- Records for this exercise:
====================
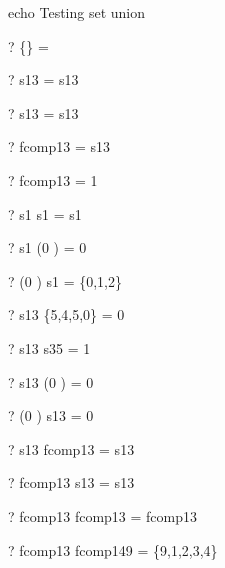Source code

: echo     Testing set union
\begin{zed} \vdash?  \{\}      \cup \emptyset   = \emptyset \end{zed}
\begin{zed} \vdash?  \emptyset \cup s13         = s13 \end{zed}
\begin{zed} \vdash?  s13       \cup \emptyset   = s13 \end{zed}
\begin{zed} \vdash?  \emptyset \cup fcomp13     = s13 \end{zed}
\begin{zed} \vdash?  fcomp13   \cup \emptyset   = 1  \end{zed}
\begin{zed} \vdash?  s1        \cup s1          = s1 \end{zed}
\begin{zed} \vdash?  s1        \cup (0 ) = 0  \end{zed}
\begin{zed} \vdash?  (0 ) \cup s1        = \{0,1,2\} \end{zed}
\begin{zed} \vdash?  s13       \cup \{5,4,5,0\} = 0  \end{zed}
\begin{zed} \vdash?  s13       \cup s35         = 1  \end{zed}
\begin{zed} \vdash?  s13       \cup (0 ) = 0  \end{zed}
\begin{zed} \vdash?  (0 ) \cup s13       = 0  \end{zed}
\begin{zed} \vdash?  s13       \cup fcomp13     = s13 \end{zed}
\begin{zed} \vdash?  fcomp13   \cup s13         = s13 \end{zed}
\begin{zed} \vdash?  fcomp13   \cup fcomp13     = fcomp13 \end{zed}
\begin{zed} \vdash?  fcomp13   \cup fcomp149    = \{9,1,2,3,4\} \end{zed}



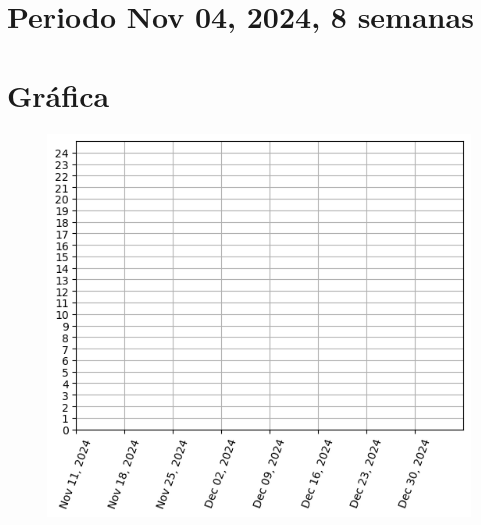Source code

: \documentclass[a4paper,12pt, tikz]{scrartcl}
\begin{document}
 
\section*{Periodo Nov 04, 2024, 8 semanas }

\newpage

\section*{Gráfica}

\begin{figure}[H]
\centering
\includegraphics[scale=1]{graph.png}
\end{figure}

  \newpage
  $\;$
  \newpage
\end{document}
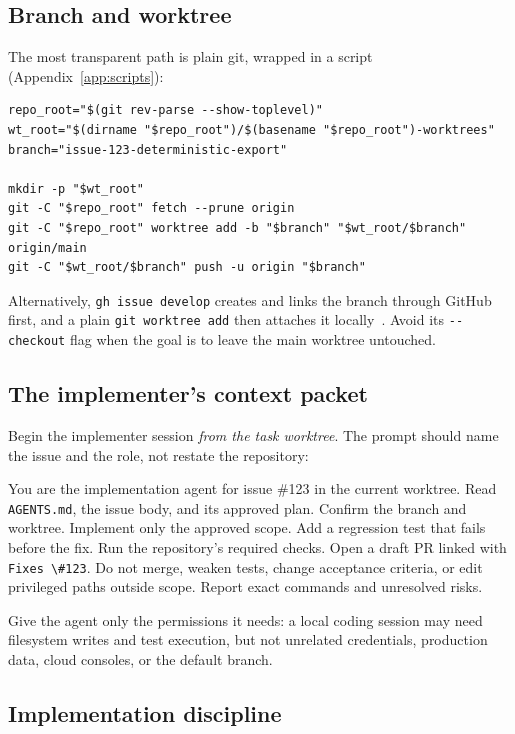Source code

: \documentclass[11pt]{article}
\newcommand{\co}[1]{\lstinline[basicstyle=\ttfamily\color{gwInk}]{#1}}
\begin{document}
\subsection{Branch and worktree}

The most transparent path is plain git, wrapped in a script
(Appendix~\ref{app:scripts}):

\begin{lstlisting}[style=gw]
repo_root="$(git rev-parse --show-toplevel)"
wt_root="$(dirname "$repo_root")/$(basename "$repo_root")-worktrees"
branch="issue-123-deterministic-export"

mkdir -p "$wt_root"
git -C "$repo_root" fetch --prune origin
git -C "$repo_root" worktree add -b "$branch" "$wt_root/$branch" origin/main
git -C "$wt_root/$branch" push -u origin "$branch"
\end{lstlisting}

Alternatively, \co{gh issue develop} creates and links the branch through GitHub first, and a
plain \co{git worktree add} then attaches it locally~\cite{github2026issuedevelop}. Avoid its
\co{--checkout} flag when the goal is to leave the main worktree untouched.

\subsection{The implementer's context packet}

Begin the implementer session \emph{from the task worktree}. The prompt should name the issue and
the role, not restate the repository:

\begin{keyidea}
You are the implementation agent for issue \#123 in the current worktree. Read
\co{AGENTS.md}, the issue body, and its approved plan. Confirm the branch and worktree.
Implement only the approved scope. Add a regression test that fails before the fix. Run the
repository's required checks. Open a draft PR linked with \co{Fixes \#123}. Do not merge, weaken
tests, change acceptance criteria, or edit privileged paths outside scope. Report exact commands
and unresolved risks.
\end{keyidea}

Give the agent only the permissions it needs: a local coding session may need filesystem writes
and test execution, but not unrelated credentials, production data, cloud consoles, or the
default branch.

\subsection{Implementation discipline}
\end{document}
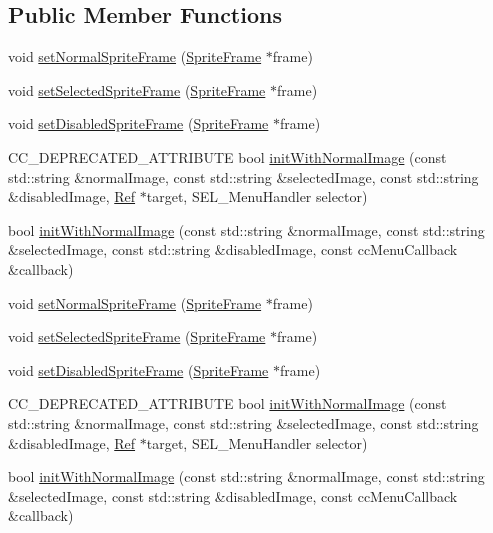 \subsection*{Public Member Functions}
\begin{DoxyCompactItemize}
\item 
void \hyperlink{classMenuItemImage_ac85fee9b02f2199a96d52ddf14a1ae89}{set\+Normal\+Sprite\+Frame} (\hyperlink{classSpriteFrame}{Sprite\+Frame} $\ast$frame)
\item 
void \hyperlink{classMenuItemImage_a574ca5c9be7143cda3403ba3174aa249}{set\+Selected\+Sprite\+Frame} (\hyperlink{classSpriteFrame}{Sprite\+Frame} $\ast$frame)
\item 
void \hyperlink{classMenuItemImage_a3ca7c47c67c831ff698eecf4e7e7ce86}{set\+Disabled\+Sprite\+Frame} (\hyperlink{classSpriteFrame}{Sprite\+Frame} $\ast$frame)
\item 
C\+C\+\_\+\+D\+E\+P\+R\+E\+C\+A\+T\+E\+D\+\_\+\+A\+T\+T\+R\+I\+B\+U\+TE bool \hyperlink{classMenuItemImage_a9b48219252d0b4c138b9bda8c1d812c4}{init\+With\+Normal\+Image} (const std\+::string \&normal\+Image, const std\+::string \&selected\+Image, const std\+::string \&disabled\+Image, \hyperlink{classRef}{Ref} $\ast$target, S\+E\+L\+\_\+\+Menu\+Handler selector)
\item 
bool \hyperlink{classMenuItemImage_af0e4ddc4163e789101bab744c1ba62da}{init\+With\+Normal\+Image} (const std\+::string \&normal\+Image, const std\+::string \&selected\+Image, const std\+::string \&disabled\+Image, const cc\+Menu\+Callback \&callback)
\item 
void \hyperlink{classMenuItemImage_ac85fee9b02f2199a96d52ddf14a1ae89}{set\+Normal\+Sprite\+Frame} (\hyperlink{classSpriteFrame}{Sprite\+Frame} $\ast$frame)
\item 
void \hyperlink{classMenuItemImage_a574ca5c9be7143cda3403ba3174aa249}{set\+Selected\+Sprite\+Frame} (\hyperlink{classSpriteFrame}{Sprite\+Frame} $\ast$frame)
\item 
void \hyperlink{classMenuItemImage_a3ca7c47c67c831ff698eecf4e7e7ce86}{set\+Disabled\+Sprite\+Frame} (\hyperlink{classSpriteFrame}{Sprite\+Frame} $\ast$frame)
\item 
C\+C\+\_\+\+D\+E\+P\+R\+E\+C\+A\+T\+E\+D\+\_\+\+A\+T\+T\+R\+I\+B\+U\+TE bool \hyperlink{classMenuItemImage_a1676374a1960c737c5bca1411ea66b4e}{init\+With\+Normal\+Image} (const std\+::string \&normal\+Image, const std\+::string \&selected\+Image, const std\+::string \&disabled\+Image, \hyperlink{classRef}{Ref} $\ast$target, S\+E\+L\+\_\+\+Menu\+Handler selector)
\item 
bool \hyperlink{classMenuItemImage_af0e4ddc4163e789101bab744c1ba62da}{init\+With\+Normal\+Image} (const std\+::string \&normal\+Image, const std\+::string \&selected\+Image, const std\+::string \&disabled\+Image, const cc\+Menu\+Callback \&callback)
\end{DoxyCompactItemize}
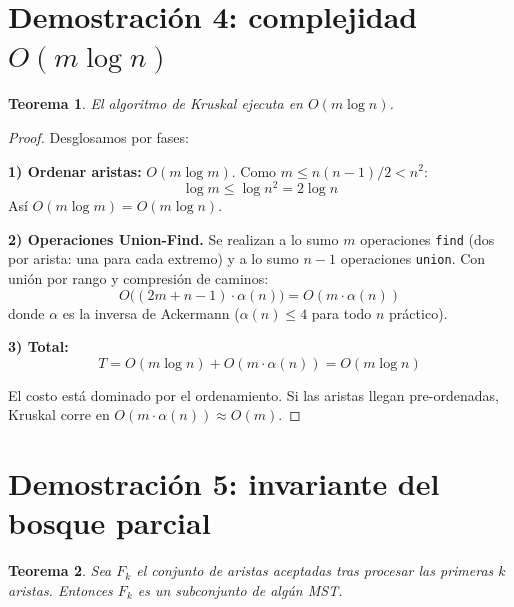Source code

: \documentclass[11pt, letterpaper]{article}
\theoremstyle{definition}
\theoremstyle{plain}
\newtheorem{theorem}{Teorema}[section]
\theoremstyle{remark}
\begin{document}
\section{Demostración 4: complejidad
  \texorpdfstring{$O(m \log n)$}{O(m log n)}}

\begin{theorem}\label{thm:complexity}
El algoritmo de Kruskal ejecuta en $O(m \log n)$.
\end{theorem}

\begin{proof}
Desglosamos por fases:

\textbf{1) Ordenar aristas:} $O(m \log m)$. Como
$m \leq n(n-1)/2 < n^2$:
\[
  \log m \leq \log n^2 = 2\log n
\]
Así $O(m \log m) = O(m \log n)$.

\textbf{2) Operaciones Union-Find.} Se realizan a lo sumo $m$
operaciones \texttt{find} (dos por arista: una para cada extremo) y
a lo sumo $n - 1$ operaciones \texttt{union}. Con unión por rango y
compresión de caminos:
\[
  O\!\big((2m + n - 1) \cdot \alpha(n)\big)
  = O(m \cdot \alpha(n))
\]
donde $\alpha$ es la inversa de Ackermann ($\alpha(n) \leq 4$ para
todo $n$ práctico).

\textbf{3) Total:}
\[
  T = O(m \log n) + O(m \cdot \alpha(n)) = O(m \log n)
\]

El costo está dominado por el ordenamiento. Si las aristas llegan
pre-ordenadas, Kruskal corre en
$O(m \cdot \alpha(n)) \approx O(m)$.
\end{proof}

\section{Demostración 5: invariante del bosque parcial}

\begin{theorem}\label{thm:forest}
Sea $F_k$ el conjunto de aristas aceptadas tras procesar las
primeras $k$ aristas. Entonces $F_k$ es un subconjunto de algún MST.
\end{theorem}
\end{document}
====================
- What needs to be done: Your response should be each line that includes the word "session", copied from the records.

- Solution:
Begin the implementer session \emph{from the task worktree}. The prompt should name the issue and
Give the agent only the permissions it needs: a local coding session may need filesystem writes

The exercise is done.